This project aims to design and implement a wheeled mobile robot, to address the challenges of missed parcel deliveries and theft in outdated delivery systems and infrastructure. Using computer vision techniques and OpenCV, the robot autonomously detects parcels, navigates to delivery points, and avoids obstacles. The project involves the implementation of computer vision algorithms like ArUco marker detection and obstacle avoidance using Canny edge detection. Results demonstrate successful localization, obstacle avoidance, and control of robot movement. The significance lies in providing a practical solution to the persistent problem of missed deliveries, improving efficiency, and enhancing the security of parcel delivery systems. This project's capabilities showcase the potential of robotics and computer vision in modernizing delivery infrastructure and enhancing user experience.
The project began with the identification of the primary objective: utilizing Jetson Nano and a camera to enhance university life, leading to the concept of a mobile robot for parcel retrieval. The initial design outlined essential functionalities, including movement, parcel detection using infrared sensors, and parcel delivery via a piston mechanism.
Following consultation with the professor, the design underwent iterative refinement. A rectangular body with wheels, a push piston, and Jetson Nano with cameras was conceptualized. Subsequently, adjustments were made to accommodate internal components, necessitating a larger body size and relocation of the cameras.

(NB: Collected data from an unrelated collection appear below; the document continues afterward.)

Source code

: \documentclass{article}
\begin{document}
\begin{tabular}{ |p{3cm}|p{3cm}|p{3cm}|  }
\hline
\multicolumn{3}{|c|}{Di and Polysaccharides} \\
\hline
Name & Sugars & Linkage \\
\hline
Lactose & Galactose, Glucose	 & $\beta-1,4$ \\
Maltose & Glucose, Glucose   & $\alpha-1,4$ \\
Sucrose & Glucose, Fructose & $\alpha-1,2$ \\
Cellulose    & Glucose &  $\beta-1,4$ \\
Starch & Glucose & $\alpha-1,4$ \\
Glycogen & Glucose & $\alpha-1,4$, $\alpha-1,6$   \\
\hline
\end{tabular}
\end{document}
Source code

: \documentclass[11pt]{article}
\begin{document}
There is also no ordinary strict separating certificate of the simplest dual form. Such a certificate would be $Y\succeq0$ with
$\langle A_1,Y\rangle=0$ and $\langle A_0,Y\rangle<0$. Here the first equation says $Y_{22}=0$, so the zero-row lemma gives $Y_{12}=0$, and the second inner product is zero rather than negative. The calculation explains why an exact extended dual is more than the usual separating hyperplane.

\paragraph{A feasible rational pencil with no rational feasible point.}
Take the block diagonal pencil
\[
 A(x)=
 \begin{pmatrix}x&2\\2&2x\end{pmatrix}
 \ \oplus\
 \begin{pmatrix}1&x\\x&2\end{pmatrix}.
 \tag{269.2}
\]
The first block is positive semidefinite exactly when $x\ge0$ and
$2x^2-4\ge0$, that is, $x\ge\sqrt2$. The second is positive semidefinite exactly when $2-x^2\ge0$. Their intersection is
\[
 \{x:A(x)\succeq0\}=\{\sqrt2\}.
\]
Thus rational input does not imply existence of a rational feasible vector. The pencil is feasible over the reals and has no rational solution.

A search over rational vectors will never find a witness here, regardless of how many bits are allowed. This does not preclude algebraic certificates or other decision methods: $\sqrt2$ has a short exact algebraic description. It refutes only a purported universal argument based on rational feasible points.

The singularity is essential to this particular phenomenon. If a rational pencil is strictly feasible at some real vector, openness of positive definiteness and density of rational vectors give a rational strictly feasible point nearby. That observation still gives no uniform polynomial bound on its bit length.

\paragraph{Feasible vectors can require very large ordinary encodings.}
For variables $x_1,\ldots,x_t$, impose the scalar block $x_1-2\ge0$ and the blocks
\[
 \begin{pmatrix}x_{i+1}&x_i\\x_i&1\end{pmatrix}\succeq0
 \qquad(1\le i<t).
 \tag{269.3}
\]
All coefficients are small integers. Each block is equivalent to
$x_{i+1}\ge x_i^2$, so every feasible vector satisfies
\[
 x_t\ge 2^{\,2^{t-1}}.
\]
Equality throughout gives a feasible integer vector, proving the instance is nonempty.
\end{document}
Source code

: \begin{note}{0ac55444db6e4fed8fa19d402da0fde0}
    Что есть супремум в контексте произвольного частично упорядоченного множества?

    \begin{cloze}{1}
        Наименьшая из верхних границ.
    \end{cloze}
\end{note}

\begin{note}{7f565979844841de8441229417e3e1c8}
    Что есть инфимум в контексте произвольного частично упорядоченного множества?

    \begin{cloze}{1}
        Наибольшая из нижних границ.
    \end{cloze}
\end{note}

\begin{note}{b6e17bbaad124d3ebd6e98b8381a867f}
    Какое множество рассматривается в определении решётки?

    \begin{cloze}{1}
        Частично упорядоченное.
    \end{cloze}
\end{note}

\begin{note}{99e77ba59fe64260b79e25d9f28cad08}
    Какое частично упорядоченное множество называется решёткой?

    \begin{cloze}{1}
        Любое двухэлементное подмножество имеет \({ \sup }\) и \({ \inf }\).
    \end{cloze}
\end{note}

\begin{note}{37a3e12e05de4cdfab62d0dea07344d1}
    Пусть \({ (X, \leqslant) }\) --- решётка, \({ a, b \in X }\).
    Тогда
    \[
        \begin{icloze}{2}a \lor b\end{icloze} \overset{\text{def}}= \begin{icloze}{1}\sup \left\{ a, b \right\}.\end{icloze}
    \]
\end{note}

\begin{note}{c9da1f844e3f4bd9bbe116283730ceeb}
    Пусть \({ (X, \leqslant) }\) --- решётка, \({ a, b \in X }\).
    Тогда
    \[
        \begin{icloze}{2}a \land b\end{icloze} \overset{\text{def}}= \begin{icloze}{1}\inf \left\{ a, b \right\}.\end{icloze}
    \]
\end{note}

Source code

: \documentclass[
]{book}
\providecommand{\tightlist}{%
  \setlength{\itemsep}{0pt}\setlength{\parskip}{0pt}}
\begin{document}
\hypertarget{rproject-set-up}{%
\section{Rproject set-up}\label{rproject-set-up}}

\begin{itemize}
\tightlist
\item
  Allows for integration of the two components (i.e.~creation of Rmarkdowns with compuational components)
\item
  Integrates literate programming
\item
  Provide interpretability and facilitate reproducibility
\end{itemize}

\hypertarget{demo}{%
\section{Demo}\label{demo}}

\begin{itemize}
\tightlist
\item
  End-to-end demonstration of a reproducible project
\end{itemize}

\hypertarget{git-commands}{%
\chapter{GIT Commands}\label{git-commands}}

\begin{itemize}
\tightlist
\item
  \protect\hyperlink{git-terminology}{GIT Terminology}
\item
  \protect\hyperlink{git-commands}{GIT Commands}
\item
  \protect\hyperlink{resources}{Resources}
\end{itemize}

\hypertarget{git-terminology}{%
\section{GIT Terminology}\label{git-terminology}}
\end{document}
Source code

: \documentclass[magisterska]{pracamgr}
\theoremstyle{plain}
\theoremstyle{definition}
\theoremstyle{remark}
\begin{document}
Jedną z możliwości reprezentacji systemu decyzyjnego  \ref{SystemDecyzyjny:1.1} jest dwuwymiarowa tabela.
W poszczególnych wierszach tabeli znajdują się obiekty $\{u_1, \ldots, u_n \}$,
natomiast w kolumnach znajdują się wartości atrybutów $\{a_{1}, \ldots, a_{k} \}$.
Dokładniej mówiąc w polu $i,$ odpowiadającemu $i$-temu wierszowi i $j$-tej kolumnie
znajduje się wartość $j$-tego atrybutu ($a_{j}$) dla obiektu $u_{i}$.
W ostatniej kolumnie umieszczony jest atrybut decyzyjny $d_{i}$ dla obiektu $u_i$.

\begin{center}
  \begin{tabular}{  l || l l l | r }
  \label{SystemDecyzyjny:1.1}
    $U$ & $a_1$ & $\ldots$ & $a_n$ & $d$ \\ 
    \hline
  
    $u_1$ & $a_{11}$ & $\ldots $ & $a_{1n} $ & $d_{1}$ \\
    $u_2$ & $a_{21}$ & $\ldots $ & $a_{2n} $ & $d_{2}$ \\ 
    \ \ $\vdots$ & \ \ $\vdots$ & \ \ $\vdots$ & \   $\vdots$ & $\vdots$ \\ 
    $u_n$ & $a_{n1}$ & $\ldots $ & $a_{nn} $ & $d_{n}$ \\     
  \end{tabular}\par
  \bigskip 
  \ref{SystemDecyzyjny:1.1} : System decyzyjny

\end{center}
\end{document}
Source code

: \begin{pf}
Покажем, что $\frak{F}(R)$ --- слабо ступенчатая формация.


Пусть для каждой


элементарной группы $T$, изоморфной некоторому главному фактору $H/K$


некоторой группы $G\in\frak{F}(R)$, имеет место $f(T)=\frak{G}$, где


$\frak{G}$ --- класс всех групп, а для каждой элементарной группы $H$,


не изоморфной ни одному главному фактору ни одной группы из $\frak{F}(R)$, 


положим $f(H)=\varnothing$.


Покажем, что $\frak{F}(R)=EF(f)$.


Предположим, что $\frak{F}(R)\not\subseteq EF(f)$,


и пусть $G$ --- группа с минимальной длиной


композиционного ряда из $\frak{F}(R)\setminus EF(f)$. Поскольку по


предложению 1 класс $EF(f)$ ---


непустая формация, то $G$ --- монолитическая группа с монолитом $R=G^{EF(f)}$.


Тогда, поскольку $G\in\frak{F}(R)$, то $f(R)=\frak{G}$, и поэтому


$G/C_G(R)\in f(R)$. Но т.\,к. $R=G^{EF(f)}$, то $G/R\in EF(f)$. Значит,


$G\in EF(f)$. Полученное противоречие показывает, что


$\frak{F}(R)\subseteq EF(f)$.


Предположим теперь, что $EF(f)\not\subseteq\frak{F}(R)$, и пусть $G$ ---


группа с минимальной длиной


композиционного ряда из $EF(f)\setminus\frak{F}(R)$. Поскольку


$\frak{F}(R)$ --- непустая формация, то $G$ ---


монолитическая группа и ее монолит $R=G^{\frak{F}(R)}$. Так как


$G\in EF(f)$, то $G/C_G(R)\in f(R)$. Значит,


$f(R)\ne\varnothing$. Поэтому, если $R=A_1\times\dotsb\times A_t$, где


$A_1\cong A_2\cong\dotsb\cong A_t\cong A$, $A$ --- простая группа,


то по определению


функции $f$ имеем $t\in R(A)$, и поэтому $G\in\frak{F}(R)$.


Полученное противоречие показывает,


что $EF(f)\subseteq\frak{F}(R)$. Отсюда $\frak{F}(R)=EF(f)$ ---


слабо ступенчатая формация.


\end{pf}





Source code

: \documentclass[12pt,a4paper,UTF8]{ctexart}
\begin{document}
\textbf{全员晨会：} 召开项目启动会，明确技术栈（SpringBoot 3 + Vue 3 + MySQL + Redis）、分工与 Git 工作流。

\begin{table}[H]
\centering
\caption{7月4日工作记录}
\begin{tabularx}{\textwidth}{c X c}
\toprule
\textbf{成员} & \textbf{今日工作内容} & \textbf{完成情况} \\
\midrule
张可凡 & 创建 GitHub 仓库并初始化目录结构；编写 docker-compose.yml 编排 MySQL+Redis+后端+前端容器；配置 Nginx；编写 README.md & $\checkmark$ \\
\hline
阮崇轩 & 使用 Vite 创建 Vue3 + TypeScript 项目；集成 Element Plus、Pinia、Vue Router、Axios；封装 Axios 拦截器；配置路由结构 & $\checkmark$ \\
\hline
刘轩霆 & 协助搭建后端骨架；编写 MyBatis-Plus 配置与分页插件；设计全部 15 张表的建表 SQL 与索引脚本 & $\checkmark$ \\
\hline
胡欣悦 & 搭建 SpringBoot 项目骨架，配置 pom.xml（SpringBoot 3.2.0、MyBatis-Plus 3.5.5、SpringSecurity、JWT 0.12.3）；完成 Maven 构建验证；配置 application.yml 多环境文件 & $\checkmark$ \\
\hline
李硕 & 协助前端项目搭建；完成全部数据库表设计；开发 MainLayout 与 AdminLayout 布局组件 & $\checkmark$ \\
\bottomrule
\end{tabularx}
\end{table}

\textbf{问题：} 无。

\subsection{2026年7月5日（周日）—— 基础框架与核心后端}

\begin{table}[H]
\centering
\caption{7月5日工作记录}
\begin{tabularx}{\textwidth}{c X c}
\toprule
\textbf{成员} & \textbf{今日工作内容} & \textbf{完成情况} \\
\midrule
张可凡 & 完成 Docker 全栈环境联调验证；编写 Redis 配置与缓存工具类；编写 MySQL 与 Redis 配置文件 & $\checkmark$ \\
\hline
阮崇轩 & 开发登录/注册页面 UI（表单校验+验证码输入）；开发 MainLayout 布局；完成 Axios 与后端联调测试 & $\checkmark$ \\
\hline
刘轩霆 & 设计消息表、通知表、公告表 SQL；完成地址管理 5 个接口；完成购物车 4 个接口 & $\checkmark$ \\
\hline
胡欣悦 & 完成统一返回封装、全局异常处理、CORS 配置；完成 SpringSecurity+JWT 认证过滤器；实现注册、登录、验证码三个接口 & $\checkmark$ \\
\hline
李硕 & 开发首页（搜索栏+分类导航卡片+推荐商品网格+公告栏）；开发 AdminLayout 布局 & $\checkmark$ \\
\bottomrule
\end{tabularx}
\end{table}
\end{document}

Informed by design iterations, components were selected, and orders were placed. Modifications were made during this stage due to budget constraints, including replacing pistons with a screw system and switching to servos for motor control. The motor driver was also changed to PCA9685 for servo control.
The design of the robot's body involved using a 3 mm acrylic sheet with specific compartments for housing components. Each acrylic piece was meticulously designed with grooves and holes for component clearance and assembly ease. Laser cutting was employed for fabricating the acrylic sheets.
Certain components, such as the camera holder and parts for the piston screw system, were designed and 3D printed. Multiple iterations were conducted to ensure proper fit and functionality, particularly for the camera holder. In the end we changed to a webcam because all the cameras were broken.
Prior to assembly, all parts were inspected for proper fit within the acrylic grooves. Sanding was employed to adjust acrylic pieces as necessary. Assembly commenced by gluing together acrylic parts, starting with the camera arm, followed by the sides and connecting all components. Servo motors were then attached to the body, and wheels were connected to the motors, along with the caster wheel to the middle acrylic piece.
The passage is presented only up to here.